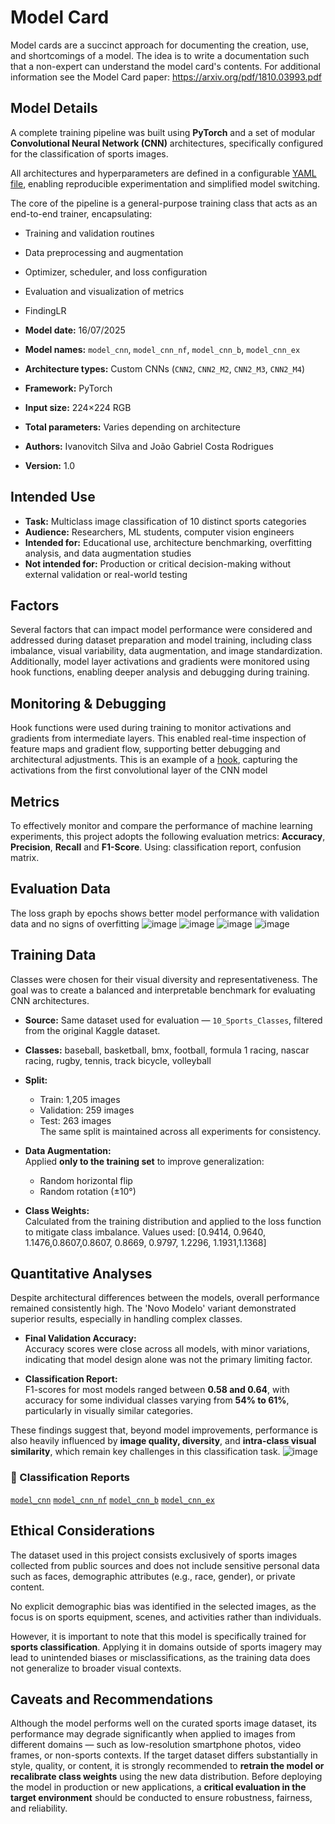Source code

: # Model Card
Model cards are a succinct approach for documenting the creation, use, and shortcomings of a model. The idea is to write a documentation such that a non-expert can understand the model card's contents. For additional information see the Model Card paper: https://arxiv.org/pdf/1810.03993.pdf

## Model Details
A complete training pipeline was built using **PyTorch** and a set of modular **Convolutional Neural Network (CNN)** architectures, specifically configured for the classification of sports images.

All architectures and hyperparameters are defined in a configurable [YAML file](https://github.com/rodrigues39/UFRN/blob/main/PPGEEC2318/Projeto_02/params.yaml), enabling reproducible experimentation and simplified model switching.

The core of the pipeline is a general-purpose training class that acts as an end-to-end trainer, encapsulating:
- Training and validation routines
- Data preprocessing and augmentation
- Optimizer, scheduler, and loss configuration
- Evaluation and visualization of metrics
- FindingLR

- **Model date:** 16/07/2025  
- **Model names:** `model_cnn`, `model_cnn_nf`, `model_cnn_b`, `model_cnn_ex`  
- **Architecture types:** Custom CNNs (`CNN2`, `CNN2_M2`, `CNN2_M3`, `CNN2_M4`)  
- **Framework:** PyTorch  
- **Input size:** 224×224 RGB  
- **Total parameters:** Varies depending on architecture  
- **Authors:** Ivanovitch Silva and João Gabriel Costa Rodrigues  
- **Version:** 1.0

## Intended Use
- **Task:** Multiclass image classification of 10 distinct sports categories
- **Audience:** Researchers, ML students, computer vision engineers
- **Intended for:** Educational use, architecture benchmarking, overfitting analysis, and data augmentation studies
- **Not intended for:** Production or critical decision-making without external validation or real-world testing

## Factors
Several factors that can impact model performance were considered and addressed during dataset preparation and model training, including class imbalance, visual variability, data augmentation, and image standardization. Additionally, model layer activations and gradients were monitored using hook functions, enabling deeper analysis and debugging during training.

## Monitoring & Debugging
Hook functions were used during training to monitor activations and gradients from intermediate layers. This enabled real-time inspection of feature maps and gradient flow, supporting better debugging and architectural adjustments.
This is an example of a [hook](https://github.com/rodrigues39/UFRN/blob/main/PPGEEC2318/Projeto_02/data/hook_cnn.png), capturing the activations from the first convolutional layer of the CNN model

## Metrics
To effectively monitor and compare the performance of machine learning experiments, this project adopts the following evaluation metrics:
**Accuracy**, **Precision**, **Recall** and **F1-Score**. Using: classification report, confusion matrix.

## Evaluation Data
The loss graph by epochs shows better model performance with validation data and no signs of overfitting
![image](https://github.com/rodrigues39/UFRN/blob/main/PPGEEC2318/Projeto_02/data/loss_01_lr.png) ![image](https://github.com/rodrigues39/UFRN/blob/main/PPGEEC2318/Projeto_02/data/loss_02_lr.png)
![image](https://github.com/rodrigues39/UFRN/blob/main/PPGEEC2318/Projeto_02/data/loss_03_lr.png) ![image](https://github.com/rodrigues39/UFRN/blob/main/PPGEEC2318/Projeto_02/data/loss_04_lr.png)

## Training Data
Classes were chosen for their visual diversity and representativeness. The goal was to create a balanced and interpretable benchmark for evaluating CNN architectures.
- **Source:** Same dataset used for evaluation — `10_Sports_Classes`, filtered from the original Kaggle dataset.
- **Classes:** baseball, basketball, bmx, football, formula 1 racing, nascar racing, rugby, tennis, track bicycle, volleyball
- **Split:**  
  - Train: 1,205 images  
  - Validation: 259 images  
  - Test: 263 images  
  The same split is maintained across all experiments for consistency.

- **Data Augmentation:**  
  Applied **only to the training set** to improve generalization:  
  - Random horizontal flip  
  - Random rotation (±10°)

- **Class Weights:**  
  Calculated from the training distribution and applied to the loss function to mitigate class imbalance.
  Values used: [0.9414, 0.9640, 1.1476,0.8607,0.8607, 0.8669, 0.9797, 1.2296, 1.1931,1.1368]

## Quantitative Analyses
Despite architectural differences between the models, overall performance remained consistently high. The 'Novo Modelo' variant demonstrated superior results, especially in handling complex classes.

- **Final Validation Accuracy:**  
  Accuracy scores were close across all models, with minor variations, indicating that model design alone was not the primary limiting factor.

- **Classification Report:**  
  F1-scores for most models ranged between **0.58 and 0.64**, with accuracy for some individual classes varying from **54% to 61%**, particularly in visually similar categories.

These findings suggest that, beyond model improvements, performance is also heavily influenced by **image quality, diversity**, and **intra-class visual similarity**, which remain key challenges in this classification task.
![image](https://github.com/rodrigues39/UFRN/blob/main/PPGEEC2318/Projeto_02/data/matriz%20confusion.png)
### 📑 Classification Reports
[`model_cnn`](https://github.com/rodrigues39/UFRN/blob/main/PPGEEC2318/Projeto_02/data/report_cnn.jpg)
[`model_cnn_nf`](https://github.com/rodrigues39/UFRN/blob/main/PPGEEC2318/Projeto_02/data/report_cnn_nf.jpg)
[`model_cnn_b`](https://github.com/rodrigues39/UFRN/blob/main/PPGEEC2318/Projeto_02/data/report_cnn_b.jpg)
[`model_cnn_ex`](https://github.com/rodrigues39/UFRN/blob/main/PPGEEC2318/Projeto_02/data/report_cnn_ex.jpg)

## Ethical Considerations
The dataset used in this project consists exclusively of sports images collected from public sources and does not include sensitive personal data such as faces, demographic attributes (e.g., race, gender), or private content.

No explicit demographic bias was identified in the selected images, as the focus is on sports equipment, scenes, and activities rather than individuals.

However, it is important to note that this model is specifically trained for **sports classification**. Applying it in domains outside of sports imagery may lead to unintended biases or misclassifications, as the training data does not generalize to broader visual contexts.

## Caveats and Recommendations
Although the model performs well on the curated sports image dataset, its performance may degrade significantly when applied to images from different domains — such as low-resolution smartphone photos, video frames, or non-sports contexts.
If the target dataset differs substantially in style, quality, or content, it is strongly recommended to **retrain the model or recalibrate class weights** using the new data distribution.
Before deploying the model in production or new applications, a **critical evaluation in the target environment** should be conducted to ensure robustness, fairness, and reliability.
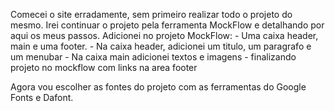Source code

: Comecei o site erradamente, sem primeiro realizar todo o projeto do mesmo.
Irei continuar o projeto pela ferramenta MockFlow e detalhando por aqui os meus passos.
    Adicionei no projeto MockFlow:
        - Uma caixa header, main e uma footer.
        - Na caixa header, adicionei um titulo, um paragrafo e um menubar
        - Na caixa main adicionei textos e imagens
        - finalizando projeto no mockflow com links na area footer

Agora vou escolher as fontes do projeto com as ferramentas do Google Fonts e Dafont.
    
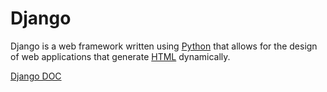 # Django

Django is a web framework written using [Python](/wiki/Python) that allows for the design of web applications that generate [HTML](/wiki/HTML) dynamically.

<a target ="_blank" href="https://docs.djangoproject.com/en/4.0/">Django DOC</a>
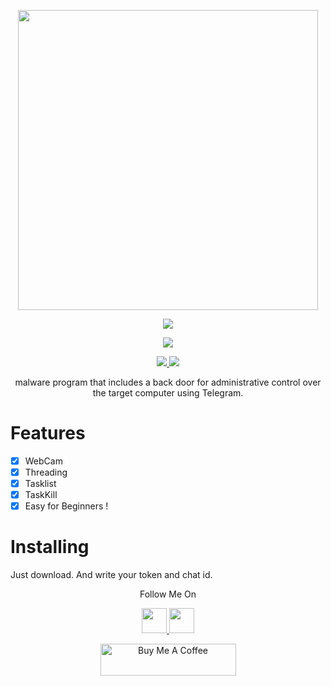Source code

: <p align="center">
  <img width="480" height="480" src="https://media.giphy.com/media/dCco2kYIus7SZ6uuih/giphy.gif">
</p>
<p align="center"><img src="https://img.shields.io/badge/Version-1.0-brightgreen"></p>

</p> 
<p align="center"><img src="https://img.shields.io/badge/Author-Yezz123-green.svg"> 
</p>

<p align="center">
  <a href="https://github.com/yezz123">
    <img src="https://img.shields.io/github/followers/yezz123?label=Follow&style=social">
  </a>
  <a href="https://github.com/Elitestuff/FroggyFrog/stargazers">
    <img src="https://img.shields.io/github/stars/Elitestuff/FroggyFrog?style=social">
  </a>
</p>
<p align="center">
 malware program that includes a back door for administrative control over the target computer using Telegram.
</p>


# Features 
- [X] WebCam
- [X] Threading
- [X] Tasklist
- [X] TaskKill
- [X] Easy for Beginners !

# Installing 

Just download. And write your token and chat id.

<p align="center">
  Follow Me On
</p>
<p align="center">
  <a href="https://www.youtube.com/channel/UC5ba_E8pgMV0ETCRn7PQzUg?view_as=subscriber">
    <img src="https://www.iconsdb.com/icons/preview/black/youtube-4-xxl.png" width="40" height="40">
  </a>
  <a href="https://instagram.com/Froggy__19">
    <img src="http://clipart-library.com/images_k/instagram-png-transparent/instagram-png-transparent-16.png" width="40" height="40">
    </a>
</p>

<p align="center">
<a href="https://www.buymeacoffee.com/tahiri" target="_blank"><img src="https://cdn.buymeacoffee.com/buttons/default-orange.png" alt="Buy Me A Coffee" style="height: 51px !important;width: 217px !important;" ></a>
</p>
※ ※ ※
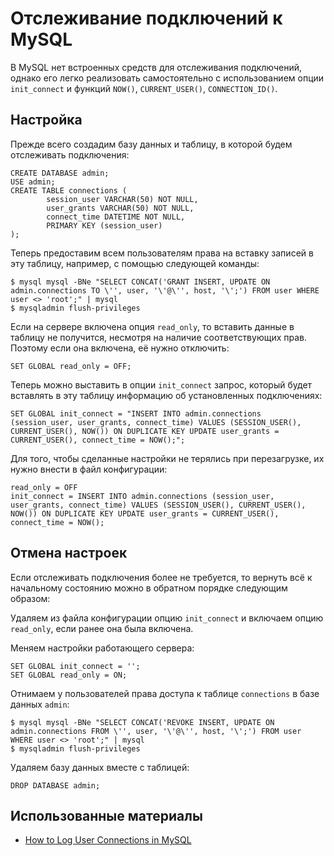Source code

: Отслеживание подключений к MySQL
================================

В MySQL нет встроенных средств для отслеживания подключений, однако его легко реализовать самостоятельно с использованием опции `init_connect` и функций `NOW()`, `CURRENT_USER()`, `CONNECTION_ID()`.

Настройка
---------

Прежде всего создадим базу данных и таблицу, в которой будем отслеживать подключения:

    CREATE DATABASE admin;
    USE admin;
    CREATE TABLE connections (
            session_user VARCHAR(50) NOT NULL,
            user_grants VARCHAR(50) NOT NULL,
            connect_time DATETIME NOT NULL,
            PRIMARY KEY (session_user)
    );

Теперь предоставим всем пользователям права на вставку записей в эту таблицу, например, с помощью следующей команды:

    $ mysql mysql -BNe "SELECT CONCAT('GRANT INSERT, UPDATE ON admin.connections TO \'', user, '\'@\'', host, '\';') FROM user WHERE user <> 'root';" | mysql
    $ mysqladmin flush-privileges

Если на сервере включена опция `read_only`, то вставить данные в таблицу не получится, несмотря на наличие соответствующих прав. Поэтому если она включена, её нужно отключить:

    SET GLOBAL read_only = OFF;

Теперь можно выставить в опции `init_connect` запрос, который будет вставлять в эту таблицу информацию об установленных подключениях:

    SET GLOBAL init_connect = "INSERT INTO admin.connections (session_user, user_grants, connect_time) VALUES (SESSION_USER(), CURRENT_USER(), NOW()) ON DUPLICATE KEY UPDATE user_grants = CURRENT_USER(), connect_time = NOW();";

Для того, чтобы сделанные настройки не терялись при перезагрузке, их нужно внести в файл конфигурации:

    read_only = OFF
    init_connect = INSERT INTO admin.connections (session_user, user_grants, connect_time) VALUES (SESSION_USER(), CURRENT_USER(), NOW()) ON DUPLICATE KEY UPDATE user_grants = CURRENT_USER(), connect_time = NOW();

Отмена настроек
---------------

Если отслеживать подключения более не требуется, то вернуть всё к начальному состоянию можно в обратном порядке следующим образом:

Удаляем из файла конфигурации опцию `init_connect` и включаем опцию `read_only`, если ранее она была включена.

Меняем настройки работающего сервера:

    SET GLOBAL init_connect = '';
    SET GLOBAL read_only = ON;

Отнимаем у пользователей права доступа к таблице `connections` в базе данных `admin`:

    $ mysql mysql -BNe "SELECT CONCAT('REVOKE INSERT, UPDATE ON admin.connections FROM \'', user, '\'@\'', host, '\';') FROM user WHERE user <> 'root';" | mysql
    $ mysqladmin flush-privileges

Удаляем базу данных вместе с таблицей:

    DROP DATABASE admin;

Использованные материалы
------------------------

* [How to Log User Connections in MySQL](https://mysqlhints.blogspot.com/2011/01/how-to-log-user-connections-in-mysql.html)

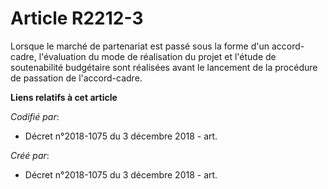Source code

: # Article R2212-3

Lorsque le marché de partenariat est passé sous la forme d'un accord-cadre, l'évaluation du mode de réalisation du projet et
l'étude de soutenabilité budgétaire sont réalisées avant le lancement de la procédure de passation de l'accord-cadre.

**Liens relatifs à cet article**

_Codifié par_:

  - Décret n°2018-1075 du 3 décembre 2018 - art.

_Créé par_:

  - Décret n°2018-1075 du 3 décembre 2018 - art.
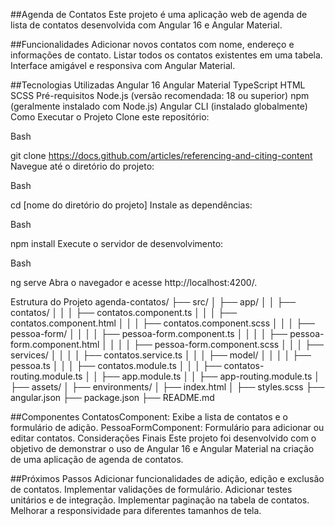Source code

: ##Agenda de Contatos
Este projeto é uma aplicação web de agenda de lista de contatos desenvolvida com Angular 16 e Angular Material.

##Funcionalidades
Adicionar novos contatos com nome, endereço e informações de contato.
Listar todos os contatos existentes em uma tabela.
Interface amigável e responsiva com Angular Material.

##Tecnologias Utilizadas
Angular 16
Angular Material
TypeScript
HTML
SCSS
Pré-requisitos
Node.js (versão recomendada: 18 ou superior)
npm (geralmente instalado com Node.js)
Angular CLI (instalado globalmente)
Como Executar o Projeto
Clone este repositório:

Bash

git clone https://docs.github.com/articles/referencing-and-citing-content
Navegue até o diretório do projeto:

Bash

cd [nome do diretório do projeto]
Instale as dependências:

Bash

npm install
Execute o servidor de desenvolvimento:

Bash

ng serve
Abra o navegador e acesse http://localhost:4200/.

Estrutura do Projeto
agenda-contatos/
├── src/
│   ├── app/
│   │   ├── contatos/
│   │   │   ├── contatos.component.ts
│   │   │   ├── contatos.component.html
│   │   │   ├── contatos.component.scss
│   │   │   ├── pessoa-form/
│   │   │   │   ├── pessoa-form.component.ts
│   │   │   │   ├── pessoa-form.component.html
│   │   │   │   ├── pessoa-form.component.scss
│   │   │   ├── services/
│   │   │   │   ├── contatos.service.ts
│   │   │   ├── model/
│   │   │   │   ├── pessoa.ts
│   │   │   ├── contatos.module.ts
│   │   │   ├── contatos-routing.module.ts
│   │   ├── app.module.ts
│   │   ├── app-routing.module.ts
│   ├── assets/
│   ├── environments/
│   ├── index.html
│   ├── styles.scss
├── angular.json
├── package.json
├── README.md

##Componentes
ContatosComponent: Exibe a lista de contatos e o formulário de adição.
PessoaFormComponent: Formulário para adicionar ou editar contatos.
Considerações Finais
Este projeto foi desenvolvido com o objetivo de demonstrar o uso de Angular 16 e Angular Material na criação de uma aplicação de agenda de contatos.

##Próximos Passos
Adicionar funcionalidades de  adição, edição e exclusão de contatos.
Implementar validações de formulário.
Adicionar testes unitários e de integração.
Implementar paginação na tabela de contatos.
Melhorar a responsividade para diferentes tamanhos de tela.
※ ※ ※
* YOUR TASK *
Using the entries shown above, reproduce verbatim the lines from the line bearing "- Validation: 259 images" to the line bearing "- **Class Weights:**", inclusive.

* OUTPUT OF THE EXERCISE *
  - Validation: 259 images  
  - Test: 263 images  
  The same split is maintained across all experiments for consistency.

- **Data Augmentation:**  
  Applied **only to the training set** to improve generalization:  
  - Random horizontal flip  
  - Random rotation (±10°)

- **Class Weights:**  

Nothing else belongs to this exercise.